We suffer from a lot of division in this country, but the one most immediate and detrimental, economically and socially, to Marylanders is the growing division between Baltimore and its suburbs. We might believe the orbits are all separate, but, eventually, they intersect. That’s why I’ve said the mayor should ask the counties and state for more help with the crime problem; that’s why people with vision advocate a more regional approach to housing, job development and public transportation. We create too many barriers, particularly when it comes to race. I understand from email that some motorists, urban and suburban, feel harassed by squeegee kids, who are predominantly black and male. But I wonder if things would go better with a less suspicious or fearful approach.

A few years ago, Wendy LaGrant decided to roll down her car window and speak with a young man who was a frequent presence along President Street, one of the main Squeegee Streets. LaGrant is a real estate agent. She understands sales and selling. She thought the young man, a teenager she called Jack, was having a tough time accepting rejection — motorists who refused his squeegee — so she offered Jack some pointers, and he came to her office for some advice.

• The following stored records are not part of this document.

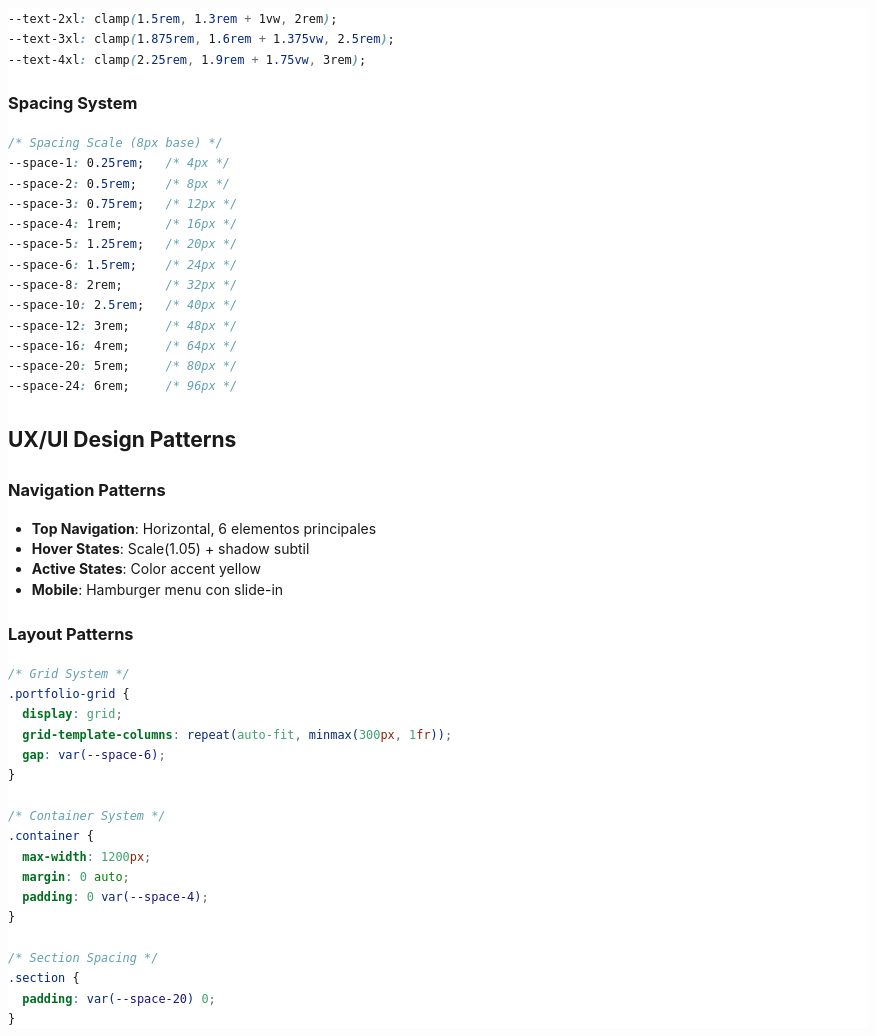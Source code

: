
```css
--text-2xl: clamp(1.5rem, 1.3rem + 1vw, 2rem);
--text-3xl: clamp(1.875rem, 1.6rem + 1.375vw, 2.5rem);
--text-4xl: clamp(2.25rem, 1.9rem + 1.75vw, 3rem);
```

### Spacing System
```css
/* Spacing Scale (8px base) */
--space-1: 0.25rem;   /* 4px */
--space-2: 0.5rem;    /* 8px */
--space-3: 0.75rem;   /* 12px */
--space-4: 1rem;      /* 16px */
--space-5: 1.25rem;   /* 20px */
--space-6: 1.5rem;    /* 24px */
--space-8: 2rem;      /* 32px */
--space-10: 2.5rem;   /* 40px */
--space-12: 3rem;     /* 48px */
--space-16: 4rem;     /* 64px */
--space-20: 5rem;     /* 80px */
--space-24: 6rem;     /* 96px */
```

## UX/UI Design Patterns

### Navigation Patterns
- **Top Navigation**: Horizontal, 6 elementos principales
- **Hover States**: Scale(1.05) + shadow subtil
- **Active States**: Color accent yellow
- **Mobile**: Hamburger menu con slide-in

### Layout Patterns
```css
/* Grid System */
.portfolio-grid {
  display: grid;
  grid-template-columns: repeat(auto-fit, minmax(300px, 1fr));
  gap: var(--space-6);
}

/* Container System */
.container {
  max-width: 1200px;
  margin: 0 auto;
  padding: 0 var(--space-4);
}

/* Section Spacing */
.section {
  padding: var(--space-20) 0;
}
```
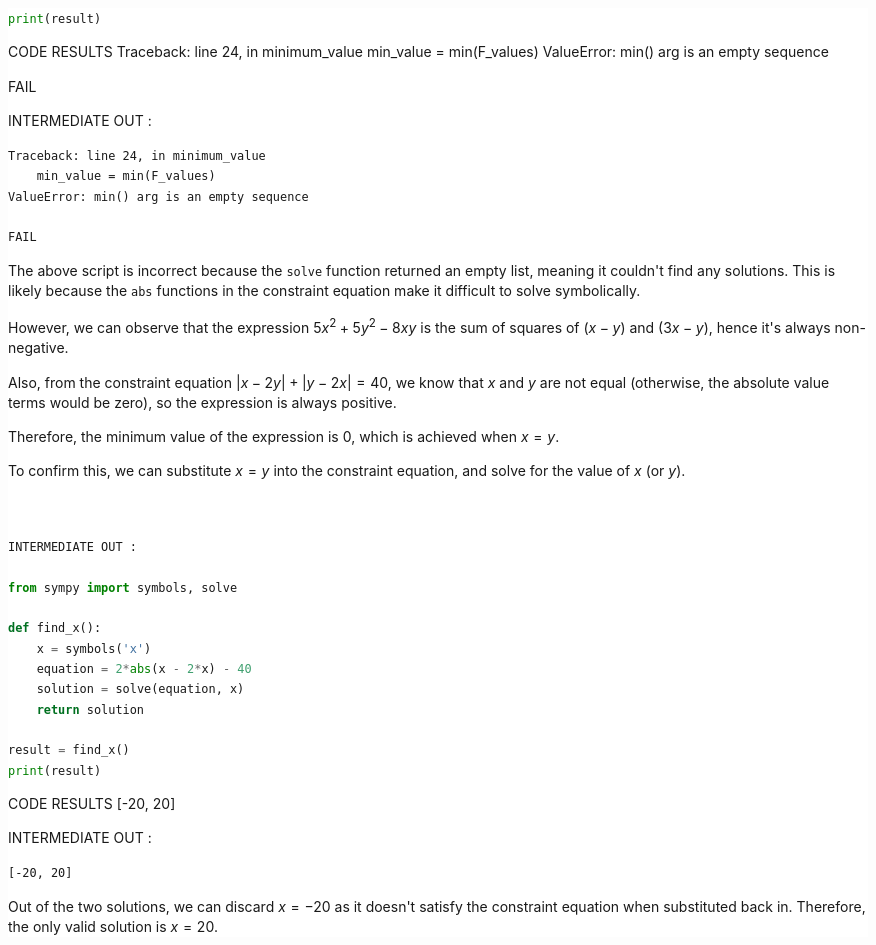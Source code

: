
 ```python
print(result)
```

CODE RESULTS Traceback: line 24, in minimum_value
    min_value = min(F_values)
ValueError: min() arg is an empty sequence

FAIL


INTERMEDIATE OUT :
```output
Traceback: line 24, in minimum_value
    min_value = min(F_values)
ValueError: min() arg is an empty sequence

FAIL

```
The above script is incorrect because the `solve` function returned an empty list, meaning it couldn't find any solutions. This is likely because the `abs` functions in the constraint equation make it difficult to solve symbolically.

However, we can observe that the expression $5x^2+5y^2-8xy$ is the sum of squares of $(x-y)$ and $(3x-y)$, hence it's always non-negative.

Also, from the constraint equation $|x-2y| + |y-2x| = 40$, we know that $x$ and $y$ are not equal (otherwise, the absolute value terms would be zero), so the expression is always positive.

Therefore, the minimum value of the expression is $0$, which is achieved when $x=y$.

To confirm this, we can substitute $x=y$ into the constraint equation, and solve for the value of $x$ (or $y$).

```python


INTERMEDIATE OUT :

from sympy import symbols, solve

def find_x():
    x = symbols('x')
    equation = 2*abs(x - 2*x) - 40
    solution = solve(equation, x)
    return solution

result = find_x()
print(result)
```

CODE RESULTS [-20, 20]

INTERMEDIATE OUT :
```output
[-20, 20]
```
Out of the two solutions, we can discard $x = -20$ as it doesn't satisfy the constraint equation when substituted back in. Therefore, the only valid solution is $x = 20$.

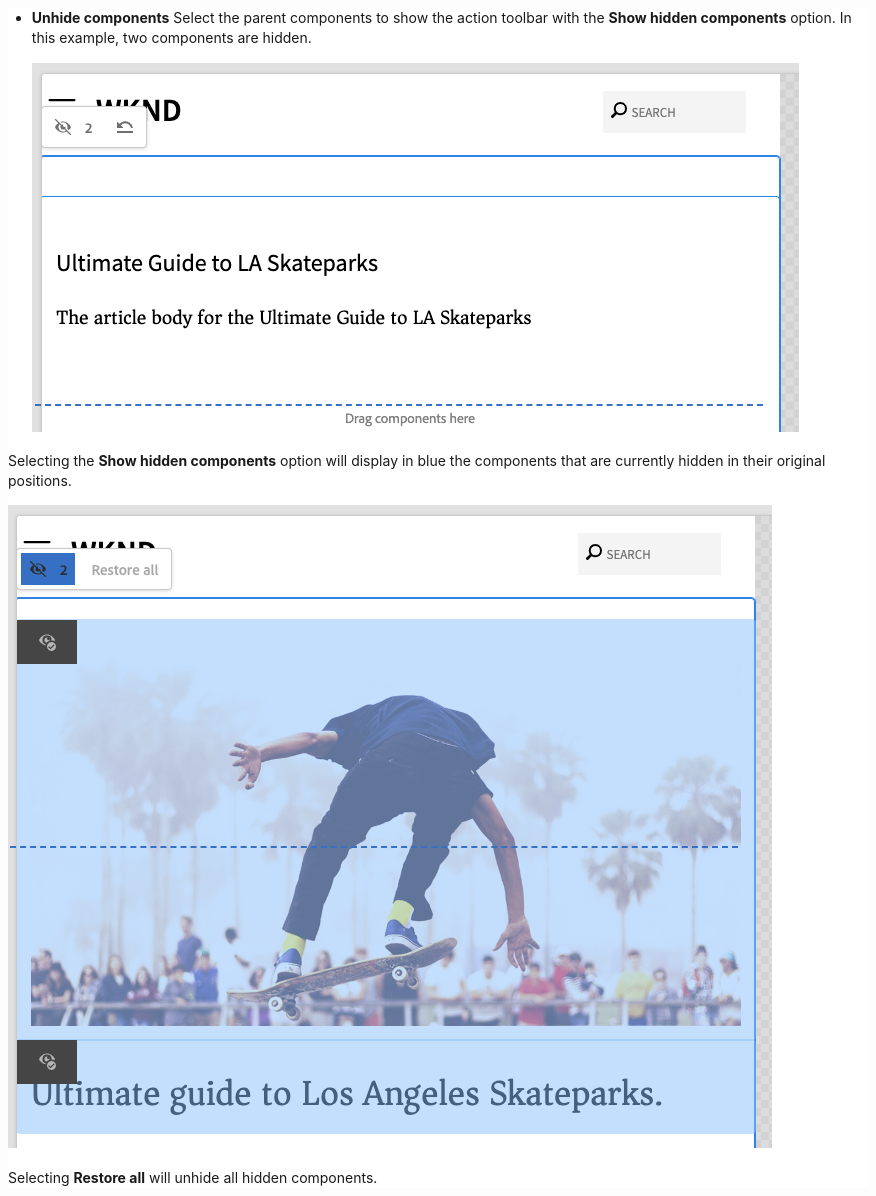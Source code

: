   * **Unhide components**
      Select the parent components to show the action toolbar with the **Show hidden components** option. In this example, two components are hidden.

    ![Unhide components](/help/sites-cloud/authoring/assets/responsive-layout-unhide.png)

  Selecting the **Show hidden components** option will display in blue the components that are currently hidden in their original positions.

  ![Restore all button](/help/sites-cloud/authoring/assets/responsive-layout-restore-all.png)

  Selecting **Restore all** will unhide all hidden components.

“I shared with him how a smile always goes a long way,” LaGrant says. “And how he should say thank you even if he didn’t get the job of cleaning a windshield.”

Jack applied what LaGrant suggested, and, she says, he smiled a lot more after that. The connection meant a lot to both the white woman and the young black man.

LaGrant passed this tale along, she says, because, if a squeegee kid looks hostile and the driver he approaches looks hostile, nothing good will come. “We humans can make a difference in someone’s day,” LaGrant says. “Try something that really makes you uncomfortable, be kind to a teenaged boy who is trying to make a buck in an area where jobs are not plentiful or easily accessible. Try it. When you get that smile back, your life is transformed.”